Michael Richmond, Ph.D.
Guest
Michael Richmond, Ph.D.
15 years 9 months ago

We will see continued growth, and above 10% sooner than later! Why? Because consumers are convenience focused and the trust level around the e-tailing experience is up. I think more traditional retailers need to be very concerned, and in a lot of the cases they should create an e-tailing component to their offering. Convenience and time compression are not going away!

Ben Ball
Guest
15 years 9 months ago

To George’s question of “The next big thing”: Reducing Art’s problem of “instant gratification” by cutting the time and cost factors of delivery might be one. For example: Online orders fulfilled by local third party logistics providers who inventory and distribute for multiple online retailers for a margin. (Ooops! Does that sound like a grocery wholesaler?) Consumers could choose same/next day home delivery or maybe even pick up at the facility ala the old “cash and carry” model. Maybe even an innovative three-way where FedEx/UPS/USPS (or PeaPod?) supply the delivery service?

Rick Moss
Guest
15 years 9 months ago
Of course e-tailing will someday exceed 10%. Let’s get some perspective on this…it’s still in its infancy. Most of the growth, thus far, has been limited by web development technology, broad-band adoption rates and security issues. Once these barriers are breached, we’ll really see some progress. During the first few years, you had to be a true believer to shop online: waiting minutes for each product image to download; wondering where your credit card number really went once you click “submit.” With high-speed internet, we’re getting something more workable, but in 10 years, what we have now will seem laughable.

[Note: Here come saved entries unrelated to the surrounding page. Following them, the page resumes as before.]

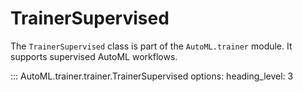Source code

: # TrainerSupervised

The `TrainerSupervised` class is part of the `AutoML.trainer` module. It supports supervised AutoML workflows.

::: AutoML.trainer.trainer.TrainerSupervised
    options:
        heading_level: 3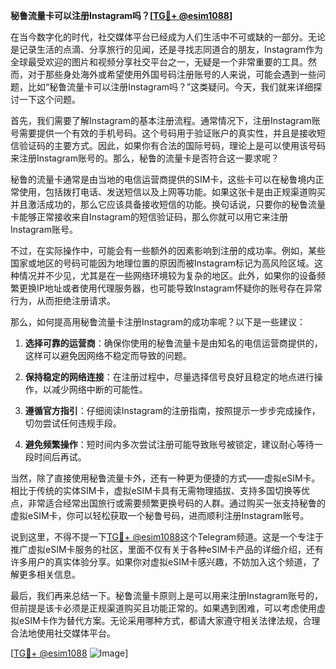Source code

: **秘鲁流量卡可以注册Instagram吗？[[TG💪+ @esim1088](https://t.me/s/esim1088)]**

在当今数字化的时代，社交媒体平台已经成为人们生活中不可或缺的一部分。无论是记录生活的点滴、分享旅行的见闻，还是寻找志同道合的朋友，Instagram作为全球最受欢迎的图片和视频分享社交平台之一，无疑是一个非常重要的工具。然而，对于那些身处海外或希望使用外国号码注册账号的人来说，可能会遇到一些问题，比如“秘鲁流量卡可以注册Instagram吗？”这类疑问。今天，我们就来详细探讨一下这个问题。

首先，我们需要了解Instagram的基本注册流程。通常情况下，注册Instagram账号需要提供一个有效的手机号码。这个号码用于验证账户的真实性，并且是接收短信验证码的主要方式。因此，如果你有合法的国际号码，理论上是可以使用该号码来注册Instagram账号的。那么，秘鲁的流量卡是否符合这一要求呢？

秘鲁的流量卡通常是由当地的电信运营商提供的SIM卡，这些卡可以在秘鲁境内正常使用，包括拨打电话、发送短信以及上网等功能。如果这张卡是由正规渠道购买并且激活成功的，那么它应该具备接收短信的功能。换句话说，只要你的秘鲁流量卡能够正常接收来自Instagram的短信验证码，那么你就可以用它来注册Instagram账号。

不过，在实际操作中，可能会有一些额外的因素影响到注册的成功率。例如，某些国家或地区的号码可能因为地理位置的原因而被Instagram标记为高风险区域。这种情况并不少见，尤其是在一些网络环境较为复杂的地区。此外，如果你的设备频繁更换IP地址或者使用代理服务器，也可能导致Instagram怀疑你的账号存在异常行为，从而拒绝注册请求。

那么，如何提高用秘鲁流量卡注册Instagram的成功率呢？以下是一些建议：

1. **选择可靠的运营商**：确保你使用的秘鲁流量卡是由知名的电信运营商提供的，这样可以避免因网络不稳定而导致的问题。
   
2. **保持稳定的网络连接**：在注册过程中，尽量选择信号良好且稳定的地点进行操作，以减少网络中断的可能性。
   
3. **遵循官方指引**：仔细阅读Instagram的注册指南，按照提示一步步完成操作，切勿尝试任何违规手段。
   
4. **避免频繁操作**：短时间内多次尝试注册可能导致账号被锁定，建议耐心等待一段时间后再试。

当然，除了直接使用秘鲁流量卡外，还有一种更为便捷的方式——虚拟eSIM卡。相比于传统的实体SIM卡，虚拟eSIM卡具有无需物理插拔、支持多国切换等优点，非常适合经常出国旅行或需要频繁更换号码的人群。通过购买一张支持秘鲁的虚拟eSIM卡，你可以轻松获取一个秘鲁号码，进而顺利注册Instagram账号。

说到这里，不得不提一下[TG💪+ @esim1088](https://t.me/s/esim1088)这个Telegram频道。这是一个专注于推广虚拟eSIM卡服务的社区，里面不仅有关于各种eSIM卡产品的详细介绍，还有许多用户的真实体验分享。如果你对虚拟eSIM卡感兴趣，不妨加入这个频道，了解更多相关信息。

最后，我们再来总结一下。秘鲁流量卡原则上是可以用来注册Instagram账号的，但前提是该卡必须是正规渠道购买且功能正常的。如果遇到困难，可以考虑使用虚拟eSIM卡作为替代方案。无论采用哪种方式，都请大家遵守相关法律法规，合理合法地使用社交媒体平台。

[[TG💪+ @esim1088](https://t.me/s/esim1088) ![Image](https://i.postimg.cc/4NQfJmqS/Snipaste-2025-05-13-00-14-12.png)]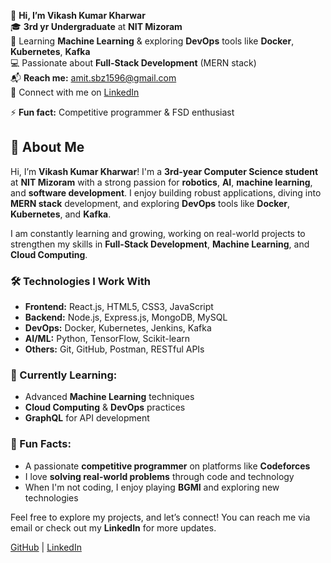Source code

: 👋 **Hi, I’m Vikash Kumar Kharwar**  
🎓 **3rd yr Undergraduate** at **NIT Mizoram**  
🌱 Learning **Machine Learning** & exploring **DevOps** tools like **Docker**, **Kubernetes**, **Kafka**  
💻 Passionate about **Full-Stack Development** (MERN stack)  
📬 **Reach me:**  [amit.sbz1596@gmail.com](mailto:amit.sbz1596@gmail.com)  
🔗 Connect with me on [LinkedIn](https://www.linkedin.com/in/vikash-kumar-kharwar-1596/) 

⚡ **Fun fact:** Competitive programmer & FSD enthusiast  




## 👋 About Me

Hi, I’m **Vikash Kumar Kharwar**! I'm a **3rd-year Computer Science student** at **NIT Mizoram** with a strong passion for **robotics**, **AI**, **machine learning**, and **software development**. I enjoy building robust applications, diving into **MERN stack** development, and exploring **DevOps** tools like **Docker**, **Kubernetes**, and **Kafka**.

I am constantly learning and growing, working on real-world projects to strengthen my skills in **Full-Stack Development**, **Machine Learning**, and **Cloud Computing**.

### 🛠️ Technologies I Work With
- **Frontend:** React.js, HTML5, CSS3, JavaScript  
- **Backend:** Node.js, Express.js, MongoDB, MySQL  
- **DevOps:** Docker, Kubernetes, Jenkins, Kafka  
- **AI/ML:** Python, TensorFlow, Scikit-learn  
- **Others:** Git, GitHub, Postman, RESTful APIs  

### 🌱 Currently Learning:
- Advanced **Machine Learning** techniques  
- **Cloud Computing** & **DevOps** practices  
- **GraphQL** for API development

### 🌟 Fun Facts:
- A passionate **competitive programmer** on platforms like **Codeforces**  
- I love **solving real-world problems** through code and technology  
- When I'm not coding, I enjoy playing **BGMI** and exploring new technologies  

Feel free to explore my projects, and let’s connect! You can reach me via email or check out my **LinkedIn** for more updates.

[GitHub](https://github.com/VIKASH1596KUMARKHARWAR) | [LinkedIn](https://www.linkedin.com/in/vikash-kumar-kharwar-1596/)
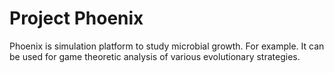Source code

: # Project Phoenix
Phoenix is simulation platform to study microbial growth.
For example. It can be used for game theoretic analysis of various evolutionary strategies.
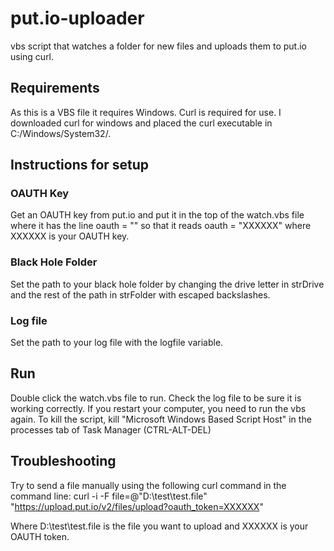 # put.io-uploader
vbs script that watches a folder for new files and uploads them to put.io using curl.

## Requirements
As this is a VBS file it requires Windows. Curl is required for use. I downloaded curl for windows and placed the curl executable in C:/Windows/System32/.

## Instructions for setup

### OAUTH Key

Get an OAUTH key from put.io and put it in the top of the watch.vbs file where it has the line oauth = "" so that it reads oauth = "XXXXXX" where XXXXXX is your OAUTH key.

### Black Hole Folder

Set the path to your black hole folder by changing the drive letter in strDrive and the rest of the path in strFolder with escaped backslashes.

### Log file

Set the path to your log file with the logfile variable. 

## Run

Double click the watch.vbs file to run. Check the log file to be sure it is working correctly. If you restart your computer, you need to run the vbs again. To kill the script, kill "Microsoft Windows Based Script Host" in the processes tab of Task Manager (CTRL-ALT-DEL)

## Troubleshooting
Try to send a file manually using the following curl command in the command line:
curl -i -F file=@"D:\test\test.file" "https://upload.put.io/v2/files/upload?oauth_token=XXXXXX"

Where D:\test\test.file is the file you want to upload and XXXXXX is your OAUTH token.
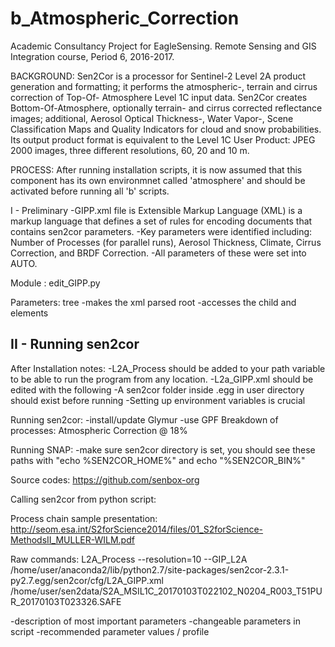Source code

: # b_Atmospheric_Correction
Academic Consultancy Project for EagleSensing. Remote Sensing and GIS Integration course, Period 6, 2016-2017.

BACKGROUND:
Sen2Cor is a processor for Sentinel-2 Level 2A product generation and formatting; it performs the atmospheric-, terrain and cirrus correction of Top-Of- Atmosphere Level 1C input data. Sen2Cor creates Bottom-Of-Atmosphere, optionally terrain- and cirrus corrected reflectance images; additional, Aerosol Optical Thickness-, Water Vapor-, Scene Classification Maps and Quality Indicators for cloud and snow probabilities. Its output product format is equivalent to the Level 1C User Product: JPEG 2000 images, three different resolutions, 60, 20 and 10 m.

PROCESS:
After running installation scripts, it is now assumed that this component has its own environmnet called 'atmosphere' and should be activated before running all 'b' scripts.

I - Preliminary
-GIPP.xml file is Extensible Markup Language (XML) is a markup language that defines a set of rules for encoding documents that contains sen2cor parameters.
-Key parameters were identified including: Number of Processes (for parallel runs), Aerosol Thickness, Climate, Cirrus Correction, and BRDF Correction.
-All parameters of these were set into AUTO.


Module      :         edit_GIPP.py

Parameters:
tree                  -makes the xml parsed
root                  -accesses the child and elements



II - Running sen2cor
-
 
After Installation notes:
    -L2A_Process should be added to your path variable to be able to run the program from any location.
    -L2a_GIPP.xml should be edited with the following
    -A sen2cor folder inside .egg in user directory should exist before running
    -Setting up environment variables is crucial
    
    
 Running sen2cor:
    -install/update Glymur
    -use GPF
    Breakdown of processes:
    Atmospheric Correction @ 18%
    
    
    
    
    
     

 
 Running SNAP:
    -make sure sen2cor directory is set, you should see these paths with "echo %SEN2COR_HOME%" and echo "%SEN2COR_BIN%"
 

Source codes:
 https://github.com/senbox-org 
 
 
Calling sen2cor from python script:

 
 
 
 
 Process chain sample presentation:
    http://seom.esa.int/S2forScience2014/files/01_S2forScience-MethodsII_MULLER-WILM.pdf
 
 
 Raw commands: 
  L2A_Process --resolution=10 --GIP_L2A /home/user/anaconda2/lib/python2.7/site-packages/sen2cor-2.3.1-py2.7.egg/sen2cor/cfg/L2A_GIPP.xml /home/user/sen2data/S2A_MSIL1C_20170103T022102_N0204_R003_T51PUR_20170103T023326.SAFE



-description of most important parameters 
-changeable parameters in script
-recommended parameter values / profile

I see most of the innovation coming in consumer control over the shopping process. Shoppers will have intuitive management tools that will allow them to blast through product comparisons based on their own purchase histories and defined preferences. At the moment, e-tailing sites hardly take advantage of the fact that consumers are using a computer. The shopper who orders a product is almost completely generic. As computers become more and more integrated into consumer lifestyles,… Read more »
Mark Burr
Guest
15 years 9 months ago

I think the next big thing will have to do with service, execution and delivery. That is to say, making the experience more interactive and life-like. This will further enhance the ability to expand the e-tailing growth even further.

Jerry Gelsomino
Guest
15 years 8 months ago

As a frequent shopper online, the development of an easy to use interface is what drives me away from or to shopping this way. Sites which give you 360 degree views and maybe a live person you can talk to about features are the best. The worst are those with limited or no views of the item, and treat you like you are trying to rip them off by placing an order with them.

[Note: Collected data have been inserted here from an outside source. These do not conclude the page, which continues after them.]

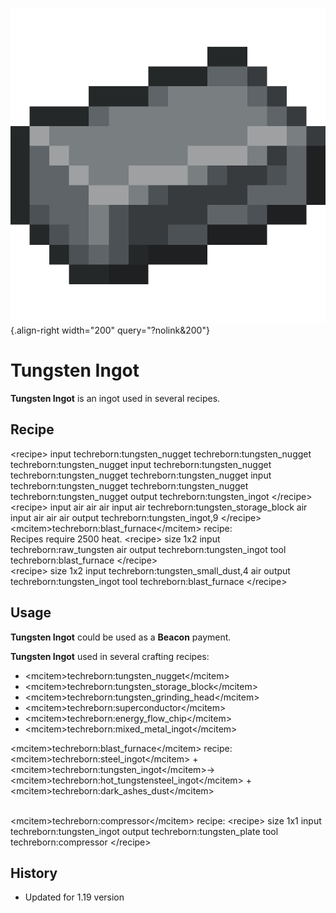 ![Tungsten Ingot](/media/mods/techreborn/tungsten_ingot.png){.align-right width="200" query="?nolink&200"}

# Tungsten Ingot

**Tungsten Ingot** is an ingot used in several recipes.

## Recipe

\<recipe\> input techreborn:tungsten_nugget techreborn:tungsten_nugget techreborn:tungsten_nugget input techreborn:tungsten_nugget techreborn:tungsten_nugget techreborn:tungsten_nugget input techreborn:tungsten_nugget techreborn:tungsten_nugget techreborn:tungsten_nugget output techreborn:tungsten_ingot \</recipe\>\
\<recipe\> input air air air input air techreborn:tungsten_storage_block air input air air air output techreborn:tungsten_ingot,9 \</recipe\>\
\<mcitem\>techreborn:blast_furnace\</mcitem\> recipe:\
Recipes require 2500 heat. \<recipe\> size 1x2 input techreborn:raw_tungsten air output techreborn:tungsten_ingot tool techreborn:blast_furnace \</recipe\>\
\<recipe\> size 1x2 input techreborn:tungsten_small_dust,4 air output techreborn:tungsten_ingot tool techreborn:blast_furnace \</recipe\>

## Usage

**Tungsten Ingot** could be used as a **Beacon** payment.

**Tungsten Ingot** used in several crafting recipes:

- \<mcitem\>techreborn:tungsten_nugget\</mcitem\>
- \<mcitem\>techreborn:tungsten_storage_block\</mcitem\>
- \<mcitem\>techreborn:tungsten_grinding_head\</mcitem\>
- \<mcitem\>techreborn:superconductor\</mcitem\>
- \<mcitem\>techreborn:energy_flow_chip\</mcitem\>
- \<mcitem\>techreborn:mixed_metal_ingot\</mcitem\>

\<mcitem\>techreborn:blast_furnace\</mcitem\> recipe:\
\<mcitem\>techreborn:steel_ingot\</mcitem\> + \<mcitem\>techreborn:tungsten_ingot\</mcitem\>-\> \<mcitem\>techreborn:hot_tungstensteel_ingot\</mcitem\> + \<mcitem\>techreborn:dark_ashes_dust\</mcitem\>

\
\<mcitem\>techreborn:compressor\</mcitem\> recipe: \<recipe\> size 1x1 input techreborn:tungsten_ingot output techreborn:tungsten_plate tool techreborn:compressor \</recipe\>

## History

- Updated for 1.19 version
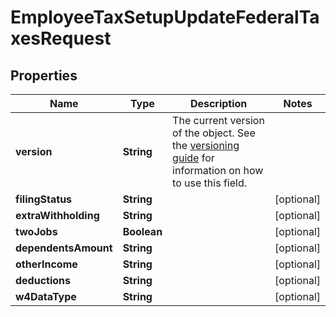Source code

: 

# EmployeeTaxSetupUpdateFederalTaxesRequest



## Properties

| Name | Type | Description | Notes |
|------------ | ------------- | ------------- | -------------|
|**version** | **String** | The current version of the object. See the [versioning guide](https://docs.gusto.com/embedded-payroll/docs/versioning#object-layer) for information on how to use this field. |  |
|**filingStatus** | **String** |  |  [optional] |
|**extraWithholding** | **String** |  |  [optional] |
|**twoJobs** | **Boolean** |  |  [optional] |
|**dependentsAmount** | **String** |  |  [optional] |
|**otherIncome** | **String** |  |  [optional] |
|**deductions** | **String** |  |  [optional] |
|**w4DataType** | **String** |  |  [optional] |



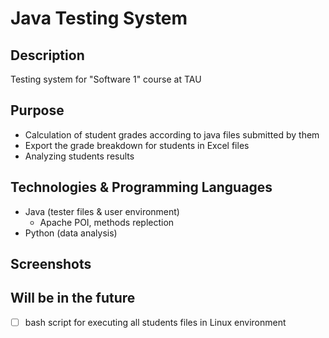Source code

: # Java Testing System

## Description
Testing system for "Software 1" course at TAU

## Purpose
- Calculation of student grades according to java files submitted by them
- Export the grade breakdown for students in Excel files
- Analyzing students results

## Technologies & Programming Languages
- Java (tester files & user environment)
  - Apache POI, methods replection
- Python (data analysis)
  
  
## Screenshots


## Will be in the future
- [ ] bash script for executing all students files in Linux environment
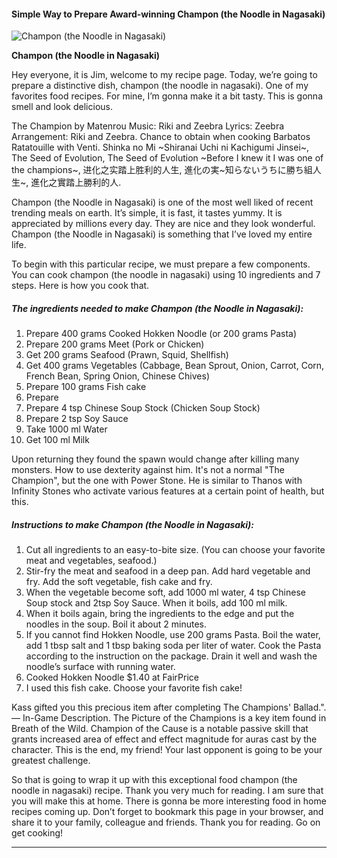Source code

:             

#### Simple Way to Prepare Award-winning Champon (the Noodle in Nagasaki)

![Champon (the Noodle in Nagasaki)](https://img-global.cpcdn.com/recipes/1db8f7881a47f59b/751x532cq70/champon-the-noodle-in-nagasaki-recipe-main-photo.jpg)

**Champon (the Noodle in Nagasaki)**

Hey everyone, it is Jim, welcome to my recipe page. Today, we’re going to prepare a distinctive dish, champon (the noodle in nagasaki). One of my favorites food recipes. For mine, I’m gonna make it a bit tasty. This is gonna smell and look delicious.

The Champion by Matenrou Music: Riki and Zeebra Lyrics: Zeebra Arrangement: Riki and Zeebra. Chance to obtain when cooking Barbatos Ratatouille with Venti. Shinka no Mi ~Shiranai Uchi ni Kachigumi Jinsei~, The Seed of Evolution, The Seed of Evolution ~Before I knew it I was one of the champions~, 进化之实踏上胜利的人生, 進化の実~知らないうちに勝ち組人生~, 進化之實踏上勝利的人.

Champon (the Noodle in Nagasaki) is one of the most well liked of recent trending meals on earth. It’s simple, it is fast, it tastes yummy. It is appreciated by millions every day. They are nice and they look wonderful. Champon (the Noodle in Nagasaki) is something that I’ve loved my entire life.

To begin with this particular recipe, we must prepare a few components. You can cook champon (the noodle in nagasaki) using 10 ingredients and 7 steps. Here is how you cook that.

##### The ingredients needed to make Champon (the Noodle in Nagasaki):

1.  Prepare 400 grams Cooked Hokken Noodle (or 200 grams Pasta)
2.  Prepare 200 grams Meet (Pork or Chicken)
3.  Get 200 grams Seafood (Prawn, Squid, Shellfish)
4.  Get 400 grams Vegetables (Cabbage, Bean Sprout, Onion, Carrot, Corn, French Bean, Spring Onion, Chinese Chives)
5.  Prepare 100 grams Fish cake
6.  Prepare <Soup>
7.  Prepare 4 tsp Chinese Soup Stock (Chicken Soup Stock)
8.  Prepare 2 tsp Soy Sauce
9.  Take 1000 ml Water
10.  Get 100 ml Milk

Upon returning they found the spawn would change after killing many monsters. How to use dexterity against him. It's not a normal "The Champion", but the one with Power Stone. He is similar to Thanos with Infinity Stones who activate various features at a certain point of health, but this.

##### Instructions to make Champon (the Noodle in Nagasaki):

1.  Cut all ingredients to an easy-to-bite size. (You can choose your favorite meat and vegetables, seafood.)
2.  Stir-fry the meat and seafood in a deep pan. Add hard vegetable and fry. Add the soft vegetable, fish cake and fry.
3.  When the vegetable become soft, add 1000 ml water, 4 tsp Chinese Soup stock and 2tsp Soy Sauce. When it boils, add 100 ml milk.
4.  When it boils again, bring the ingredients to the edge and put the noodles in the soup. Boil it about 2 minutes.
5.  If you cannot find Hokken Noodle, use 200 grams Pasta. Boil the water, add 1 tbsp salt and 1 tbsp baking soda per liter of water. Cook the Pasta according to the instruction on the package. Drain it well and wash the noodle’s surface with running water.
6.  Cooked Hokken Noodle $1.40 at FairPrice
7.  I used this fish cake. Choose your favorite fish cake!

Kass gifted you this precious item after completing The Champions' Ballad.". — In-Game Description. The Picture of the Champions is a key item found in Breath of the Wild. Champion of the Cause is a notable passive skill that grants increased area of effect and effect magnitude for auras cast by the character. This is the end, my friend! Your last opponent is going to be your greatest challenge.

So that is going to wrap it up with this exceptional food champon (the noodle in nagasaki) recipe. Thank you very much for reading. I am sure that you will make this at home. There is gonna be more interesting food in home recipes coming up. Don’t forget to bookmark this page in your browser, and share it to your family, colleague and friends. Thank you for reading. Go on get cooking!

* * *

You know, it seems like these are the same things brick and mortar stores deal with, doesn’t it? Thinking like a customer, and how you would like to be dealt with.

The advantages physical retailing has is that it really comes in contact with customers. If you listen to what they are saying, they have the keys to success.

P.S. I find the internet a great way to do research on an item I’m interested in, and buy it at my local retailer.